Zstd:chunked podman-side tests #25007

mtrmac · 2025-01-13T22:13:53Z

This adds Podman tests of chunked pulls.

Does this PR introduce a user-facing change?

None

openshift-ci · 2025-01-13T22:14:00Z

[APPROVALNOTIFIER] This PR is APPROVED

This pull-request has been approved by: mtrmac

The full list of commands accepted by this bot can be found here.

The pull request process is described here

Needs approval from an approver in each of these files:

~~OWNERS~~ [mtrmac]

Approvers can indicate their approval by writing /approve in a comment
Approvers can cancel approval by writing /approve cancel in a comment

packit-as-a-service · 2025-01-14T21:23:39Z

Ephemeral COPR build failed. @containers/packit-build please check.

mtrmac · 2025-01-21T22:05:29Z

test/e2e/pull_chunked_test.go

+	imgspecv1 "github.com/opencontainers/image-spec/specs-go/v1"
+)
+
+func pullChunkedTests() { // included in pull_test.go


All of this is rather tedious.

Plausibly we could pre-build all the test images and ship them in the CI images… but we still need to podman system reset for each test case, and the pulls must run from a real registry (not from oci: nor using podman load), so I’m not sure that would be any better.
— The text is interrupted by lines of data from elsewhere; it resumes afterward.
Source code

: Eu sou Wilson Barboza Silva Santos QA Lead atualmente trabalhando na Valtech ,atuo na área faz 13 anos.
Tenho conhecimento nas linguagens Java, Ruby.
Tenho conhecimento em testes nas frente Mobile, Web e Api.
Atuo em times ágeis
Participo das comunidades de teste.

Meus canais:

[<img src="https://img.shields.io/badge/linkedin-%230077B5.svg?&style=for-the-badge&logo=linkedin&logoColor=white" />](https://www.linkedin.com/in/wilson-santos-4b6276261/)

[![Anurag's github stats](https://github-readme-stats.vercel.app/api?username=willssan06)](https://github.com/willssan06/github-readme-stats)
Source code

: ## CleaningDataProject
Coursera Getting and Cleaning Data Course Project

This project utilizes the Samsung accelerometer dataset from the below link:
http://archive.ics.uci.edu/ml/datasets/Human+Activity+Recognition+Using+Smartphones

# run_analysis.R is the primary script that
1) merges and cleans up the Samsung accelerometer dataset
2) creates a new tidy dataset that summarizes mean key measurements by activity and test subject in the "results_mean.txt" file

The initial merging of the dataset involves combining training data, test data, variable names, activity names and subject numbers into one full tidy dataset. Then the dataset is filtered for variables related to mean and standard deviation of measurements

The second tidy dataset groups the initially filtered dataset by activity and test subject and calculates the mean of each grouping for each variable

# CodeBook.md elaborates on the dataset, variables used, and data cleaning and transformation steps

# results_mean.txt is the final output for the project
It’s quite likely there is some infrastructure that could shorten these tests; I’d welcome pointers.

mtrmac · 2025-01-21T22:06:38Z

@containers/podman-maintainers PTAL, this is the last part of the tracked Zstd blocker work.

Luap99

Hard blocking as this will cause a lot of flakes due system reset.

Luap99 · 2025-01-22T12:22:06Z

test/e2e/pull_chunked_test.go

+		// Do each test with a clean slate: no layer metadata known, no blob info cache.
+		// Annoyingly, we have to re-start and re-populate the registry as well.
+		podmanTest.PodmanExitCleanly("system", "reset", "-f")


This is hard blocker, we cannot call system reset in parallel context. system reset modifies global shared state, see
054154c

In particular looking thought CI logs here I see you have rerun flakes that are almost certainly caused because of this.

Now marked as a serial test.

Alternatively, for the purposes of this test, it should be enough to remove all images+layers and the BlobInfoCache. Do you think it would make sense to do that manually?

Currently BlobInfoCache’s location can’t be changed by a public option to Podman, so the test would have to delete the global one, and possibly affect other tests.

… and even if I added a Podman option for the purpose of the test, the test also needs Skopeo, which does not have the option either :| .

Various options to move forward:

Stay with the serial test (and pay the cost, about 15 seconds or so of non-concurrent execution)

Add the BlobInfoCache option to both Podman (possibly local-only, in a hidden option) and Skopeo (~necessarily public as a cross-project dependency), wait with tests until a Skopeo RPM ships

Teach c/image to do chunked pulls from dir:. Then we might not need a running registry at all (and, hypothetically, the test image files could be included in the CI image and not created at runtime), probably avoiding the need for running Skopeo at all — we would podman pull dir:…, and we would still need a Podman option.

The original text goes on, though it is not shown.